In the beginning of the week, on 13 March 2012, the Swedish Financial Supervisory Authority, Finansinspektionen (FI), came out with a press release that sounds like good news in struggling Europe: The [Swedish] mortgage cap is working; loan-to-value ratios in Sweden fell for the first time since 2002, the first year comparable data was available. Interestingly, based on the very same data provided in the attached detailed analysis report, one could come up with much more disturbing conclusion and send out a press release that has quite a different undertone.


Some background:
[Read also my earlier article: Swedish Time Bomb Still Ticking …]

* Swedish mortgage market has been under close watch by some observers since 2009, when the house prices in Sweden “miraculously” rebounded from the slight backdrop in 2008 (following the rapid growth from 1995 to 2007), and thereafter continued to rise rapidly in 2009-2010. This, of course, led to increasing indebtedness of the households.

* In order to stop this development, FI introduced new general guidelines on the loan-to-value ratios of properties (the so-called mortgage cap) with effect from 1 October 2010. These general guidelines meant that new loans must not exceed 85% of the property’s market value.

* In September 2011, IMF warned Sweden about the risks of household indebtedness and disorderly correction of house prices to the country’s financial stability.
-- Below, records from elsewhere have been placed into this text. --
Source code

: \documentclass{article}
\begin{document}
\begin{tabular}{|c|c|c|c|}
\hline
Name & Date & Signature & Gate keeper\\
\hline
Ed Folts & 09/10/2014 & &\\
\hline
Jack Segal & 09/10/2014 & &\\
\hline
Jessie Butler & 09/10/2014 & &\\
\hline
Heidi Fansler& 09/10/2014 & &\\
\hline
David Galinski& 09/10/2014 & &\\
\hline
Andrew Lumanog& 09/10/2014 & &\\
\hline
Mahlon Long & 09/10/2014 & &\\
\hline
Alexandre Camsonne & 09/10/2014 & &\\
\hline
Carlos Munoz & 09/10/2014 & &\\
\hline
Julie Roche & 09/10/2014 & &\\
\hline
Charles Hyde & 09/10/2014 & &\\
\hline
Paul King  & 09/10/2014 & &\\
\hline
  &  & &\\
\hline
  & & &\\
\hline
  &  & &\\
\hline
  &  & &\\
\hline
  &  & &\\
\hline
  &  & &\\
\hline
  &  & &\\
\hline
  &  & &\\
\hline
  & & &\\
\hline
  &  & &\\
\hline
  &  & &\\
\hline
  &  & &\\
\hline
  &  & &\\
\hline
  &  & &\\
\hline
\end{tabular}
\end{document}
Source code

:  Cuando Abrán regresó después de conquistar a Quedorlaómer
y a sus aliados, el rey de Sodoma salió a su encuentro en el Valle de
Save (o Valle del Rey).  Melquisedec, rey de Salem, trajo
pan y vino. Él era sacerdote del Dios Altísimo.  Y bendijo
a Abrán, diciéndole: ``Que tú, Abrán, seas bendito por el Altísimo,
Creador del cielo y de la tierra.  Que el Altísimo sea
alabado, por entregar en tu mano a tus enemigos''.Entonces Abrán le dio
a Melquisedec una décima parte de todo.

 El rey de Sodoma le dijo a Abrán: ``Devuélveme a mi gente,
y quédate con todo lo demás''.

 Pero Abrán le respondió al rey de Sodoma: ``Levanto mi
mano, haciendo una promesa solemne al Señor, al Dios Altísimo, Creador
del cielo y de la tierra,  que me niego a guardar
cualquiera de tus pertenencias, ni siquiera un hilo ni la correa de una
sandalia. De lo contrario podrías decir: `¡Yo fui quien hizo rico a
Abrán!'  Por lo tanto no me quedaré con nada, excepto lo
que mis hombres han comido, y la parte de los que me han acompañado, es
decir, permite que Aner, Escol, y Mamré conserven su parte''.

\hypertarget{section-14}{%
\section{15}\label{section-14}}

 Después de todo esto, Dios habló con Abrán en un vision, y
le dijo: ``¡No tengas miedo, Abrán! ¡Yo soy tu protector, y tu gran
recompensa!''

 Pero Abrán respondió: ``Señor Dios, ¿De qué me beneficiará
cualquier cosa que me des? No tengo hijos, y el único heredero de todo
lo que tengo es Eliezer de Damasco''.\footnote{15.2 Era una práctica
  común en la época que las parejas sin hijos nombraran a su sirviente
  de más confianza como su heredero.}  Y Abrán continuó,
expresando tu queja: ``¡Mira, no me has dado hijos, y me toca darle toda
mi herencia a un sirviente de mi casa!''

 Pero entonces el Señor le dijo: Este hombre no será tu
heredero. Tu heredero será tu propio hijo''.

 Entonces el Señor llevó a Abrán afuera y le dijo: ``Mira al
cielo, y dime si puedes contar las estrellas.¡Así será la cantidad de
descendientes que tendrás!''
In February 2012, in its first Alert Mechanism Report, the European Commission found that (among several other European countries) the macroeconomic situation in Sweden needs to be investigated further. The Commission highlighted: “Increasing household indebtedness, which is now at high levels despite recent slower credit growth. This reflects very strong increases in house prices over the last fifteen years which have started to stabilise only recently.”

* Ever since (at least since 2009), the Swedish authorities including Riksbank and FI, have conducted several in-depth analyses of the Swedish mortgage market. The considered 13 March 2012 report by FI is one of those the primary focus of which is on the effectiveness of the introduced mortgage cap. For the general public, such exercises have always resulted in a calming or even encouraging press release.
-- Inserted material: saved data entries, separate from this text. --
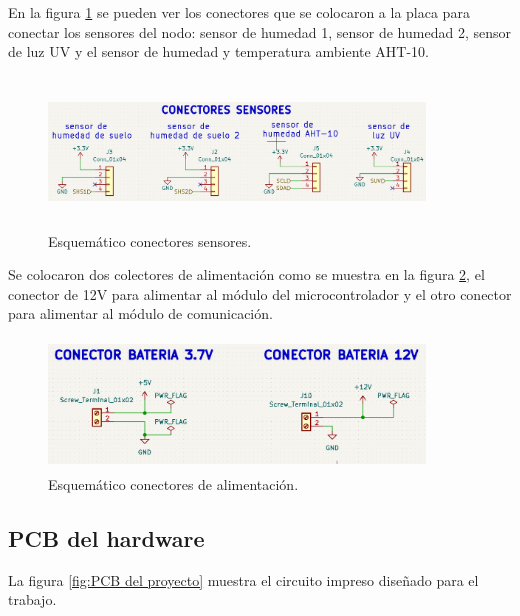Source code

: En la figura \ref{fig:esquematico conectores sensores} se pueden ver los conectores que se colocaron a la placa para conectar los sensores del nodo: sensor de humedad 1, sensor de humedad 2, sensor de luz UV y el sensor de humedad y temperatura ambiente AHT-10.
\begin{figure}[h!]
  \centering
	\includegraphics[width=10cm, height=4cm]{./Figures/conectores_sensores.png}
	\caption{Esquemático conectores sensores.}
	\label{fig:esquematico conectores sensores}
\end{figure}


Se colocaron dos colectores de alimentación como se muestra en la figura \ref{fig:esquematico conectores alimentacion}, el conector de 12V para alimentar al módulo del microcontrolador y el otro conector para alimentar al módulo de comunicación.
\begin{figure}[h!]
  \centering
	\includegraphics[width=10cm, height=3.5cm]{./Figures/esquematico_alimentacion.png}
	\caption{Esquemático conectores de alimentación.}
	\label{fig:esquematico conectores alimentacion}
\end{figure}

\subsection{PCB del hardware} 
La figura \ref{fig:PCB del proyecto} muestra el circuito impreso diseñado para el trabajo.

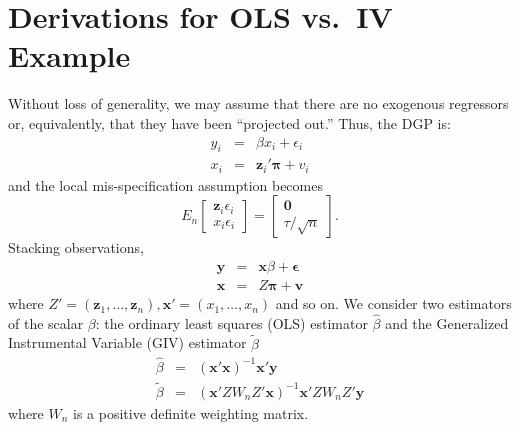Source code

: \documentclass[12pt]{article}\usepackage[]{graphicx}\usepackage[]{color}
\theoremstyle{definition}
\begin{document}
\section{Derivations for OLS vs.\ IV Example}
Without loss of generality, we may assume that there are no exogenous regressors or, equivalently, that they have been ``projected out.'' Thus, the DGP is: 
    	\begin{eqnarray}
			y_{i} &=& \beta x_{i}  + \epsilon_{i}\\
	x_{i} &=& \mathbf{z}_{i}' \boldsymbol{\pi} + v_{i}
		\end{eqnarray}
and the local mis-specification assumption becomes
  \begin{equation}
    E_n \left[\begin{array}{c} \mathbf{z}_i \epsilon_i \\ x_i \epsilon_i \end{array}\right] = \left[\begin{array}{c} \mathbf{0} \\ \tau/\sqrt{n} \end{array}\right].
  \end{equation}
Stacking observations,
\begin{eqnarray}
    \mathbf{y} &=& \mathbf{x}\beta + \boldsymbol{\epsilon}\\
    \mathbf{x} &=& Z\boldsymbol{\pi} + \mathbf{v}
\end{eqnarray}
where $Z' = (\mathbf{z}_{1}, \hdots, \mathbf{z}_{n}), \mathbf{x}' = (x_{1}, \hdots, x_{n})$ and so on. We consider two estimators of the scalar $\beta$: the ordinary least squares (OLS) estimator $\widehat{\beta}$ and the Generalized Instrumental Variable (GIV) estimator $\widetilde{\beta}$
  \begin{eqnarray}
		\widehat{\beta} &=& \left(\mathbf{x}'\mathbf{x}\right)^{-1}\mathbf{x}'\mathbf{y}\\
		\widetilde{\beta} &=& \left(\mathbf{x}'Z W_n Z'\mathbf{x}\right)^{-1}\mathbf{x}'Z W_nZ'\mathbf{y}
	\end{eqnarray}
where $W_n$ is a positive definite weighting matrix. 
\end{document}

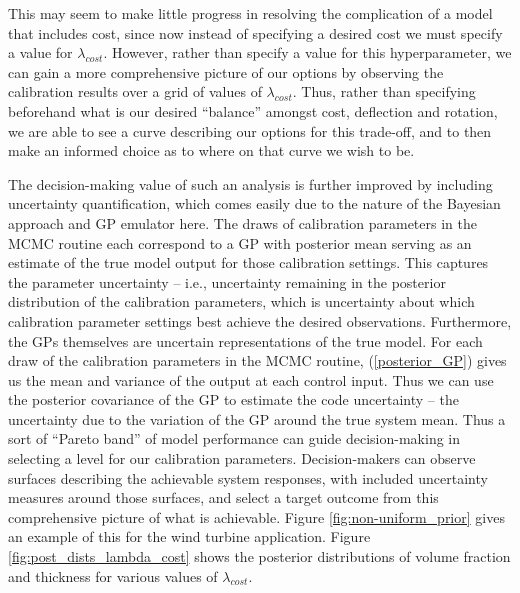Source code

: \documentclass{article}
\begin{document}
This may seem to make little progress in resolving the complication of a model that includes cost, since now instead of specifying a desired cost we must specify a value for $\lambda_{cost}$. However, rather than specify a value for this hyperparameter, we can gain a more comprehensive picture of our options by observing the calibration results over a grid of values of $\lambda_{cost}$. Thus, rather than specifying beforehand what is our desired ``balance'' amongst cost, deflection and rotation, we are able to see a curve describing our options for this trade-off, and to then make an informed choice as to where on that curve we wish to be. 

The decision-making value of such an analysis is further improved by including uncertainty quantification, which comes easily due to the nature of the Bayesian approach and GP emulator here. The draws of calibration parameters in the MCMC routine each correspond to a GP with posterior mean serving as an estimate of the true model output for those calibration settings. This captures the parameter uncertainty -- i.e., uncertainty remaining in the posterior distribution of the calibration parameters, which is uncertainty about which calibration parameter settings best achieve the desired observations. Furthermore, the GPs themselves are uncertain representations of the true model. For each draw of the calibration parameters in the MCMC routine, (\ref{posterior_GP}) gives us the mean and variance of the output at each control input. Thus we can use the posterior covariance of the GP to estimate the code uncertainty -- the uncertainty due to the variation of the GP around the true system mean. Thus a sort of ``Pareto band'' of model performance can guide decision-making in selecting a level for our calibration parameters. Decision-makers can observe surfaces describing the achievable system responses, with included uncertainty measures around those surfaces, and select a target outcome from this comprehensive picture of what is achievable. Figure \ref{fig:non-uniform_prior} gives an example of this for the wind turbine application. Figure \ref{fig:post_dists_lambda_cost} shows the posterior distributions of volume fraction and thickness for various values of $\lambda_{cost}$. 
\end{document}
The alternative press release

First I suggest you to read the original press release by FI. Now consider the following alternative press release that is based on the very same data plus some additional information published earlier on the Riksbank’s website. Quoted text has remained unchanged compared to the original.

Fasten the seat belt

In Finansinspektionen’s follow-up of the mortgage cap it was found that even though the ceiling introduced in 2010 has had a negligible positive effect on loan-to-value ratios for the mortgage stock, this may have come on the expense of increased share of unsecured loans. About 65 per cent of new mortgage loans do not amortise, i.e. are not being repaid by the borrowers (up from 59 per cent in 2009). If the property prices in Sweden were to fall by a justified 20 per cent, one third of the households would plunge into negative equity.

“On 1 October 2010, FI introduced a limit on the loan-to-value ratios of homes, a so-called mortgage cap. During the late autumn of 2011, FI conducted a comprehensive survey to follow up how banks and households adapted to the new regulation.”
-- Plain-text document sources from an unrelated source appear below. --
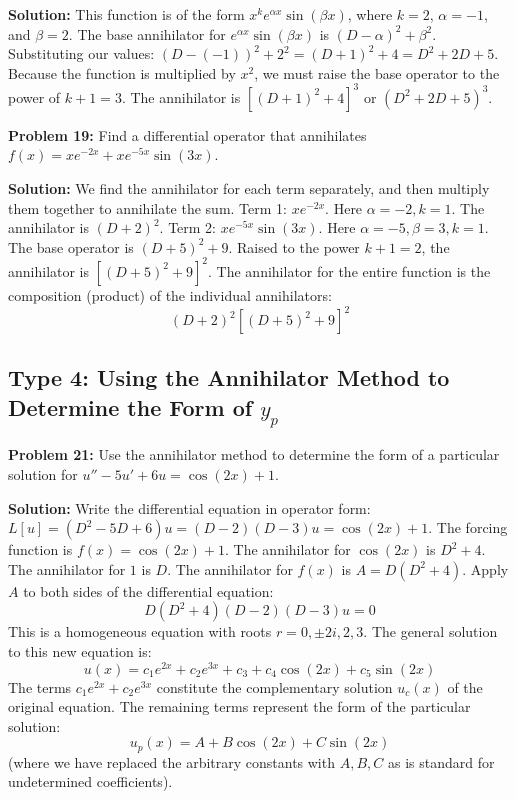 \documentclass[11pt]{article}
\begin{document}
\textbf{Solution:}
This function is of the form $x^k e^{\alpha x} \sin(\beta x)$, where $k=2$, $\alpha = -1$, and $\beta = 2$.
The base annihilator for $e^{\alpha x} \sin(\beta x)$ is $(D - \alpha)^2 + \beta^2$.
Substituting our values: $(D - (-1))^2 + 2^2 = (D + 1)^2 + 4 = D^2 + 2D + 5$.
Because the function is multiplied by $x^2$, we must raise the base operator to the power of $k+1 = 3$.
The annihilator is $[(D + 1)^2 + 4]^3$ or $(D^2 + 2D + 5)^3$.

\vspace{0.5cm}
\textbf{Problem 19:} Find a differential operator that annihilates $f(x) = x e^{-2x} + x e^{-5x} \sin(3x)$.

\textbf{Solution:}
We find the annihilator for each term separately, and then multiply them together to annihilate the sum.
Term 1: $x e^{-2x}$. Here $\alpha = -2, k = 1$. The annihilator is $(D + 2)^2$.
Term 2: $x e^{-5x} \sin(3x)$. Here $\alpha = -5, \beta = 3, k = 1$. The base operator is $(D + 5)^2 + 9$. Raised to the power $k+1 = 2$, the annihilator is $[(D + 5)^2 + 9]^2$.
The annihilator for the entire function is the composition (product) of the individual annihilators:
\[ (D + 2)^2 [(D + 5)^2 + 9]^2 \]

\subsection{Type 4: Using the Annihilator Method to Determine the Form of $y_p$}

\textbf{Problem 21:} Use the annihilator method to determine the form of a particular solution for $u'' - 5u' + 6u = \cos(2x) + 1$.

\textbf{Solution:}
Write the differential equation in operator form: $L[u] = (D^2 - 5D + 6)u = (D - 2)(D - 3)u = \cos(2x) + 1$.
The forcing function is $f(x) = \cos(2x) + 1$.
The annihilator for $\cos(2x)$ is $D^2 + 4$. The annihilator for $1$ is $D$.
The annihilator for $f(x)$ is $A = D(D^2 + 4)$.
Apply $A$ to both sides of the differential equation:
\[ D(D^2 + 4)(D - 2)(D - 3)u = 0 \]
This is a homogeneous equation with roots $r = 0, \pm 2i, 2, 3$.
The general solution to this new equation is:
\[ u(x) = c_1 e^{2x} + c_2 e^{3x} + c_3 + c_4 \cos(2x) + c_5 \sin(2x) \]
The terms $c_1 e^{2x} + c_2 e^{3x}$ constitute the complementary solution $u_c(x)$ of the original equation. The remaining terms represent the form of the particular solution:
\[ u_p(x) = A + B \cos(2x) + C \sin(2x) \]
(where we have replaced the arbitrary constants with $A, B, C$ as is standard for undetermined coefficients).
\end{document}

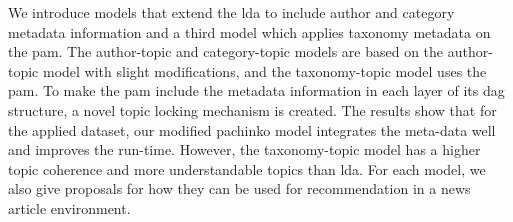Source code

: We introduce models that extend the \gls{lda} to include author and category metadata information and a third model which applies taxonomy metadata on the \gls{pam}.
The author-topic and category-topic models are based on the author-topic model with slight modifications, and the taxonomy-topic model uses the \gls{pam}.
To make the \gls{pam} include the metadata information in each layer of its \gls{dag} structure, a novel topic locking mechanism is created.
The results show that for the applied dataset, our modified pachinko model integrates the meta-data well and improves the run-time.
However, the taxonomy-topic model has a higher topic coherence and more understandable topics than \gls{lda}.
For each model, we also give proposals for how they can be used for recommendation in a news article environment.
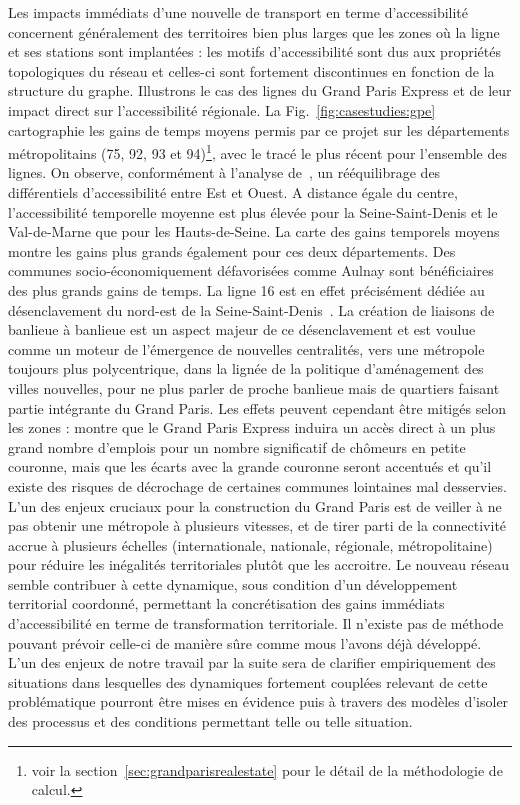 Les impacts immédiats d'une nouvelle de transport en terme d'accessibilité concernent généralement des territoires bien plus larges que les zones où la ligne et ses stations sont implantées : les motifs d'accessibilité sont dus aux propriétés topologiques du réseau et celles-ci sont fortement discontinues en fonction de la structure du graphe. Illustrons le cas des lignes du Grand Paris Express et de leur impact direct sur l'accessibilité régionale. La Fig.~\ref{fig:casestudies:gpe} cartographie les gains de temps moyens permis par ce projet sur les départements métropolitains (75, 92, 93 et 94)\footnote{voir la section~\ref{sec:grandparisrealestate} pour le détail de la méthodologie de calcul.}, avec le tracé le plus récent pour l'ensemble des lignes. On observe, conformément à l'analyse de~\cite{beaucire2013grand}, un rééquilibrage des différentiels d'accessibilité entre Est et Ouest. A distance égale du centre, l'accessibilité temporelle moyenne est plus élevée pour la Seine-Saint-Denis et le Val-de-Marne que pour les Hauts-de-Seine. La carte des gains temporels moyens montre les gains plus grands également pour ces deux départements. Des communes socio-économiquement défavorisées comme Aulnay sont bénéficiaires des plus grands gains de temps. La ligne 16 est en effet précisément dédiée au désenclavement du nord-est de la Seine-Saint-Denis~\cite{desjardins2016grand}. La création de liaisons de banlieue à banlieue est un aspect majeur de ce désenclavement et est voulue comme un moteur de l'émergence de nouvelles centralités, vers une métropole toujours plus polycentrique, dans la lignée de la politique d'aménagement des villes nouvelles, pour ne plus parler de proche banlieue mais de quartiers faisant partie intégrante du Grand Paris. Les effets peuvent cependant être mitigés selon les zones : \cite{l2013grand} montre que le Grand Paris Express induira un accès direct à un plus grand nombre d'emplois pour un nombre significatif de chômeurs en petite couronne, mais que les écarts avec la grande couronne seront accentués et qu'il existe des risques de décrochage de certaines communes lointaines mal desservies. L'un des enjeux cruciaux pour la construction du Grand Paris est de veiller à ne pas obtenir une métropole à plusieurs vitesses, et de tirer parti de la connectivité accrue à plusieurs échelles (internationale, nationale, régionale, métropolitaine) pour réduire les inégalités territoriales plutôt que les accroitre. Le nouveau réseau semble contribuer à cette dynamique, sous condition d'un développement territorial coordonné, permettant la concrétisation des gains immédiats d'accessibilité en terme de transformation territoriale. Il n'existe pas de méthode pouvant prévoir celle-ci de manière sûre comme mous l'avons déjà développé. L'un des enjeux de notre travail par la suite sera de clarifier empiriquement des situations dans lesquelles des dynamiques fortement couplées relevant de cette problématique pourront être mises en évidence puis à travers des modèles d'isoler des processus et des conditions permettant telle ou telle situation.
The survey indicated that approximately 9% of new loans can be considered as “overrides” of the guidelines, i.e. the share of new loans at a loan-to-value ratio greater than 85% is still at 9%; in addition, around 14% of the new loans have a loan-to-value ratio exactly 85%. Furthermore, most (although not all) banks offer unsecured loans for the proportion of the loan-to-value ratio that exceeds 85%. The proportion of unsecured loans has rather increased than decreased since the introduction of the mortgage cap.

The share of new mortgages that are unamortised has increased by 6% since 2009; the principals of 65% of the new mortgages granted in 2011 are not being paid back. The actual repayment period for the new mortgages has prolonged to almost 70 years (up from 66 years in 2009), which implies that a borrower most probably dies because of old age before having been able to repay his/her housing loans.

It follows that many of the housing loans are granted against the property, not the borrower’s actual willingness or ability to repay them. Furthermore, the stress test conducted during the survey indicated that if house prices were to fall 20% (a very reasonable assumption given the current estimated overvaluation of the property prices), one third of the households would find their loan-to-value ratios exceed 100%.

“FI’s survey was based on data gathered from the banks regarding lending as well as a detailed sample of granted loans between 26 Sept and 6 Oct 2011. In addition, FI asked the banks a number of qualitative questions regarding their experiences with the mortgage cap.”


That would be pretty chocking to read from the website of the Swedish Financial Supervisory Authority right now, wouldn’t it?

Of course, this alternative press release is not balanced either. It is intentionally biased towards focusing on negative aspects in as much as the original communication is biased towards focusing on positive developments. Yet it provides a good illustration of how the most respected institutions can get you wrong if you do not read the “small text”. One could learn from them about presenting the truth in its best light.